María Claudia tiene veinte años y estudia Medicina en la Cayetano Heredia, una de las universidades más prestigiosas del Perú. Es clienta de Kasoo, la primera tienda de merchandising dedicada al k-pop en Lima. María Claudia escucha todo tipo de pop, pero colecciona cosas de bandas de coreanas porque siente una admiración diferente, aunque sus amigos se burlen de ella. «Tú ves a Justin Bieber, a One Direction, que es un grupo que a mí me gusta, y su vida es muy controversial. Los ves tomando, fumando, drogados». En cambio –dice María Claudia– los grupos coreanos no muestran esas facetas, si acaso las tienen. «Son muy disciplinados y vienen de una cultura que no celebra los vicios».

Para Alfaro, el sociólogo, ese detalle explica todo mucho mejor: «El k-pop ha llegado a ayudar a encontrar sentido a jóvenes que viven en ciudades bombardeadas por la violencia: los accidentes, los asesinatos, los feminicidios». Para estas fanáticas, sus ídolos son un escape; un modo de alejarse de la violencia que merodea las áreas más populares de Lima, como en la que vive Graciela. El k-pop moldea sus vidas, sus amistades, sus lugares de encuentro, sus conversaciones.

Super Junior se presentará en México a fines de noviembre, y Graciela y Yuliana quieren ir. «En la mañana le lloré a mi papá», dice Graciela. Necesita ochocientos dólares, más una bolsa de viaje. Y parece que las lágrimas han dado fruto. «¿Sabes que se va a México a ver a sus chinos?», dice la madre de Graciela, mientras pasa por su habitación. Andrea explica que cualquier padre preferiría que su hija esté escuchando música sana a estar en la calle o metida en algún vicio.
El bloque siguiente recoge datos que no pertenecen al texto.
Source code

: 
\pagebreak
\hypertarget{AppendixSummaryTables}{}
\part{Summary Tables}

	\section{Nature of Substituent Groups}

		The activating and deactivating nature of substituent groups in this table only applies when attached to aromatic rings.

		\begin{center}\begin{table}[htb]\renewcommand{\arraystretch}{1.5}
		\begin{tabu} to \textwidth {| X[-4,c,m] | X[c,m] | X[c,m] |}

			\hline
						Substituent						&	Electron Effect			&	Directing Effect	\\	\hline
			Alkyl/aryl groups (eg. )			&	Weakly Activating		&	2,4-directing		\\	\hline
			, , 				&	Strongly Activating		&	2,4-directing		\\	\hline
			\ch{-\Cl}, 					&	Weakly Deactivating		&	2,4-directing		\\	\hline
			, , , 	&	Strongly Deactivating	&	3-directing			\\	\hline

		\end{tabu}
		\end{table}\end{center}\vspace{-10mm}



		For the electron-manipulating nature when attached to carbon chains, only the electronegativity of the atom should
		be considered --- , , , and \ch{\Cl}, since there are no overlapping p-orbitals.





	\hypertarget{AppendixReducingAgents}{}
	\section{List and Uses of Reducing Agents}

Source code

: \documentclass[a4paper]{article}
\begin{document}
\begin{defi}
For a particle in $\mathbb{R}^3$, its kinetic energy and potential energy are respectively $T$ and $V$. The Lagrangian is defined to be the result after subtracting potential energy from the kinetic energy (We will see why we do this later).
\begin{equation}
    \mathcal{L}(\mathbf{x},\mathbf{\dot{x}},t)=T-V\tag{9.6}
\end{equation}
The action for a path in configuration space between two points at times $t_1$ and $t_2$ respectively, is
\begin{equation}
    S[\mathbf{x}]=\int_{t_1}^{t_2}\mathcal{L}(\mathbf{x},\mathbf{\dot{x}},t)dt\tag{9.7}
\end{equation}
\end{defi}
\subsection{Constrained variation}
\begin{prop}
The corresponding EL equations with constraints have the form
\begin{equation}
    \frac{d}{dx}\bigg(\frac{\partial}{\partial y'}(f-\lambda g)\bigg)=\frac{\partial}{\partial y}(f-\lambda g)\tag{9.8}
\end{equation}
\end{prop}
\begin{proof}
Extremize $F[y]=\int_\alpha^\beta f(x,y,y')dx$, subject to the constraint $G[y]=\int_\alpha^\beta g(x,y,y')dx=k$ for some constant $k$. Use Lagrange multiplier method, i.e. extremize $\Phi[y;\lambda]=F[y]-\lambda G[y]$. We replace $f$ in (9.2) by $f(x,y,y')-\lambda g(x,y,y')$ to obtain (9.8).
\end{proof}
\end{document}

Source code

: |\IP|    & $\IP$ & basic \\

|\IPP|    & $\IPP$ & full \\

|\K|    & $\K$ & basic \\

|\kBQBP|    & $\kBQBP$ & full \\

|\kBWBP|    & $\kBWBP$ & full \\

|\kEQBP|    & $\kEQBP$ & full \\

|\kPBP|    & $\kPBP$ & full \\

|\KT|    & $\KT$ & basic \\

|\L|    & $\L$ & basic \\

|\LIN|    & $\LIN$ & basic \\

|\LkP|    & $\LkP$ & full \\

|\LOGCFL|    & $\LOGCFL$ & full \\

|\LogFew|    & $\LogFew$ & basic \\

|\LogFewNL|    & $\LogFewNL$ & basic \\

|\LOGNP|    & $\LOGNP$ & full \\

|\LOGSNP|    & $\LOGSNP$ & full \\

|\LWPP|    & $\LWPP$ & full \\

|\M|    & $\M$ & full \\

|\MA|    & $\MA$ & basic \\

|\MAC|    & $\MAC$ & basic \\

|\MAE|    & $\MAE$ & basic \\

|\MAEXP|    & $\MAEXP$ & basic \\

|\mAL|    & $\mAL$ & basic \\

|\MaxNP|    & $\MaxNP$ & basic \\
Las chicas no dejan de fantasear sobre México, y se preguntan si será igual que el concierto de tres horas que dieron en Lima. Están en una reunión del club de fans en el que las chicas se organizarán para un evento en un distrito de Lima. Las han invitado para que hagan coreografías con música de Super Junior, y todas practican para ese día. Hay casi 150 personas y todas están divididas en grupos de ensayo, cada cual liderado por una chica del club. Todo está organizado en el mapa que tiene Graciela en su fólder: cuántos miembros por grupo, dónde se ubicarán el día del evento. Todo debe estar planificado, como las recaudaciones para obtener fondos para las actividades del club, las olimpiadas de integración, los viajes para obras de caridad, o conseguir cinco mil soles para los regalos de bienvenida que compraron para los diez integrantes de Super Junior que llegaron al Perú.

Paradas en el pasto de este parque público y céntrico de la ciudad, que hoy sirve como centro de convención, Graciela y sus amigas recuerdan el día de aquel concierto. Todas pidieron permiso en sus empleos y acomodaron su horario para dedicar ese día a coordinar detalles antes del show. Durante tres horas repartieron más de cinco mil banners pequeños con la frase Dreams come true a la gente que esperaba en la cola del concierto, y pedían que los alzaran cuando el grupo toque la canción Marry U. Todo fue –dice Yuliana– para que «los chicos» se llevaran un buen recuerdo del Perú. Ellos sonrieron cuando lo vieron. Fue un agradecimiento por ser tan fieles y generosos con sus fanáticas. «Por eso cuando una chica los ha estado escuchando dos meses y dice ‘soy fan’, yo pienso, ay, mamita, si supieras lo que significa ser fan».